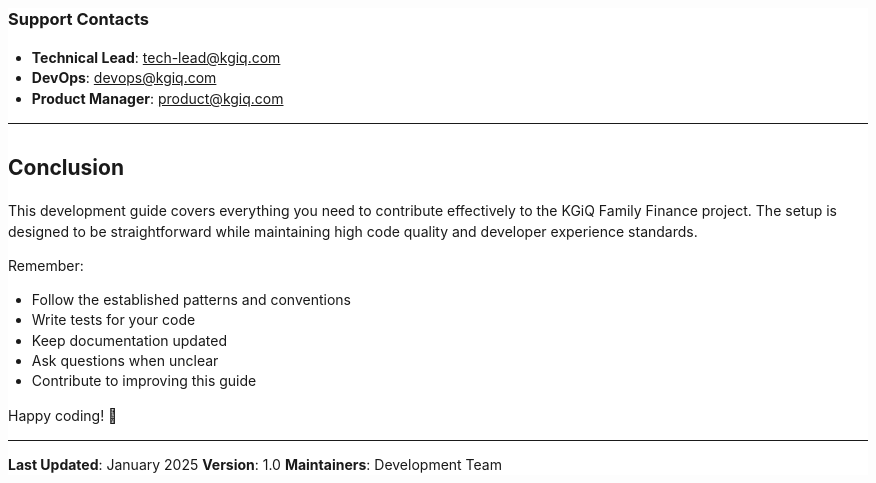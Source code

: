 ### Support Contacts
- **Technical Lead**: tech-lead@kgiq.com
- **DevOps**: devops@kgiq.com
- **Product Manager**: product@kgiq.com

---

## Conclusion

This development guide covers everything you need to contribute effectively to the KGiQ Family Finance project. The setup is designed to be straightforward while maintaining high code quality and developer experience standards.

Remember:
- Follow the established patterns and conventions
- Write tests for your code
- Keep documentation updated
- Ask questions when unclear
- Contribute to improving this guide

Happy coding! 🚀

---

**Last Updated**: January 2025
**Version**: 1.0
**Maintainers**: Development Team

========

Using the records above, report each line with the string "guide".

This development guide covers everything you need to contribute effectively to the KGiQ Family Finance project. The setup is designed to be straightforward while maintaining high code quality and developer experience standards.
- Contribute to improving this guide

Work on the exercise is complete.